> **EXERCISE INSTRUCTIONS**
Every line below between the line holding "- with mainline" and the line holding "- what works", inclusive, should be repeated exactly, and all other lines omitted.

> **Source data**

┄┄┄┄┄┄┄┄┄┄┄┄┄┄┄┄┄┄┄┄

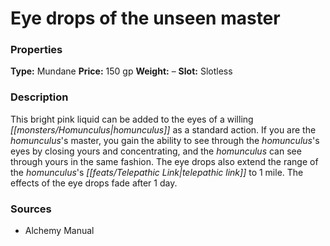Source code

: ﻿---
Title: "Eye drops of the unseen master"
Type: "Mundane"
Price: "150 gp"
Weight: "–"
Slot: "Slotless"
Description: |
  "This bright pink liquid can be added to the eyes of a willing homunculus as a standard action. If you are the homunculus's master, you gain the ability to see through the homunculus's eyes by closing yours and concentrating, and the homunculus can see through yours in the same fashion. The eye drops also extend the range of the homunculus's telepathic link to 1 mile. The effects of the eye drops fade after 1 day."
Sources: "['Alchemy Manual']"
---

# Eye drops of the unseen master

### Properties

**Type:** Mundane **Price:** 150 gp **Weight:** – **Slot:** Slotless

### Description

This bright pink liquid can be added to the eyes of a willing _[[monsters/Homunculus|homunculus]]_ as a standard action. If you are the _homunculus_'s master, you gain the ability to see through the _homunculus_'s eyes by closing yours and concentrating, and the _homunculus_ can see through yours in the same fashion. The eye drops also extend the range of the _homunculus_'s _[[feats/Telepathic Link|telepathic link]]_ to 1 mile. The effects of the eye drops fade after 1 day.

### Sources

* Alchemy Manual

┄┄┄┄┄┄┄┄┄┄┄┄┄┄┄┄┄┄┄┄

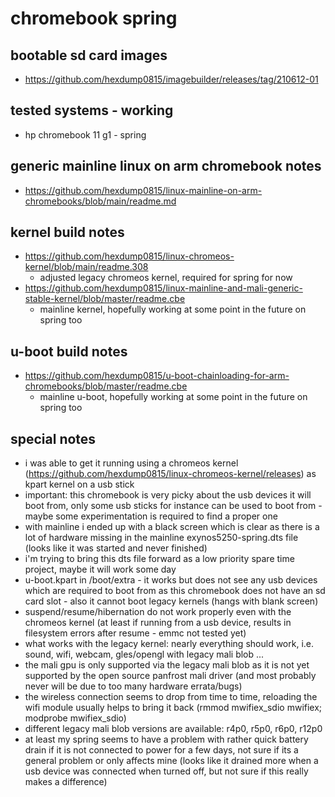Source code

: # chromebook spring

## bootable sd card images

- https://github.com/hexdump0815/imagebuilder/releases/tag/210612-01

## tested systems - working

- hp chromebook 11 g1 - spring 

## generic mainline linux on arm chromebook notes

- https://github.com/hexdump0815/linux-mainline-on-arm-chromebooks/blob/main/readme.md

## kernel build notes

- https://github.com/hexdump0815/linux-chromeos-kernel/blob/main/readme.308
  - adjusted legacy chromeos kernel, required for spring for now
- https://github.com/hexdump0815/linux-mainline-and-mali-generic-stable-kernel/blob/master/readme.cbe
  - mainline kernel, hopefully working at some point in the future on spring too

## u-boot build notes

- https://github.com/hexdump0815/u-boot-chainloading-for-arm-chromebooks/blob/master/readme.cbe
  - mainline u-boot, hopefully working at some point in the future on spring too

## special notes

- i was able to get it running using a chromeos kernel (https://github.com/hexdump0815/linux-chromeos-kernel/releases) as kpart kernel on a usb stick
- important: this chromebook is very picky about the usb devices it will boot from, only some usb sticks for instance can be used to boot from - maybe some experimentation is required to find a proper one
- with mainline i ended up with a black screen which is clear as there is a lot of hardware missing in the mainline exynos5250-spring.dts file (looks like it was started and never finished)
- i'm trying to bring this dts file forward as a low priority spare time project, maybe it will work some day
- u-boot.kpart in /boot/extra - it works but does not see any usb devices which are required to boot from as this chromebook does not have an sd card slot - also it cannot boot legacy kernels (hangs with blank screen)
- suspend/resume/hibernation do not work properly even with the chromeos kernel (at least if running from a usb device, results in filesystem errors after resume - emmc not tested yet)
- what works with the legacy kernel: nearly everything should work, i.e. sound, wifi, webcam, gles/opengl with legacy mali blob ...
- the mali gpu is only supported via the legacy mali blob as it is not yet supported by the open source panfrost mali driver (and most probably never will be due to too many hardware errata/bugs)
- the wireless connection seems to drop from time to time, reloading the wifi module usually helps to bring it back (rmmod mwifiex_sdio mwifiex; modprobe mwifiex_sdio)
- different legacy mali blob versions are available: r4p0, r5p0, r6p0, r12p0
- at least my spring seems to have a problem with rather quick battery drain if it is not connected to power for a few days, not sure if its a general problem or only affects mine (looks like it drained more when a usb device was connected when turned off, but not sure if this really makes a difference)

┄┄┄┄┄┄┄┄┄┄┄┄┄┄┄┄┄┄┄┄

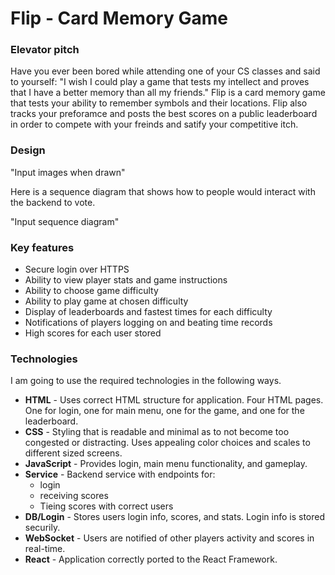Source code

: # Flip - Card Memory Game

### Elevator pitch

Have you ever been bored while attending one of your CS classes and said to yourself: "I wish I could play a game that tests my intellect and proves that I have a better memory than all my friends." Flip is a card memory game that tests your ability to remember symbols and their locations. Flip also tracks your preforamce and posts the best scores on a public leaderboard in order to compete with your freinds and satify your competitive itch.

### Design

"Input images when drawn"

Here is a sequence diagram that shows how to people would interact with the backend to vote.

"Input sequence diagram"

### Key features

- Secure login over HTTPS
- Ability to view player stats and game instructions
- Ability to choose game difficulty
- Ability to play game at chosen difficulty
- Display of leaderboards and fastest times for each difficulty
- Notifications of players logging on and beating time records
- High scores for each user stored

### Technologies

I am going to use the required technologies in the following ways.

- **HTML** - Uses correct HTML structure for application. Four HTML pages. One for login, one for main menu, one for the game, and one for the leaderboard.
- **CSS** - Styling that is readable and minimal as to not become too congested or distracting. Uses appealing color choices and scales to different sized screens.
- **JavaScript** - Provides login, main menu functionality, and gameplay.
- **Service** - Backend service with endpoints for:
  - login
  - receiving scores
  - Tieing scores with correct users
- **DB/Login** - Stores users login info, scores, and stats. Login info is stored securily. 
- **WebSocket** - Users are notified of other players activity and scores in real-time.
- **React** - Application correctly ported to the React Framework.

┄┄┄┄┄┄┄┄┄┄┄┄┄┄┄┄┄┄┄┄

> **ANSWER TO THIS PROBLEM**
- with mainline i ended up with a black screen which is clear as there is a lot of hardware missing in the mainline exynos5250-spring.dts file (looks like it was started and never finished)
- i'm trying to bring this dts file forward as a low priority spare time project, maybe it will work some day
- u-boot.kpart in /boot/extra - it works but does not see any usb devices which are required to boot from as this chromebook does not have an sd card slot - also it cannot boot legacy kernels (hangs with blank screen)
- suspend/resume/hibernation do not work properly even with the chromeos kernel (at least if running from a usb device, results in filesystem errors after resume - emmc not tested yet)
- what works with the legacy kernel: nearly everything should work, i.e. sound, wifi, webcam, gles/opengl with legacy mali blob ...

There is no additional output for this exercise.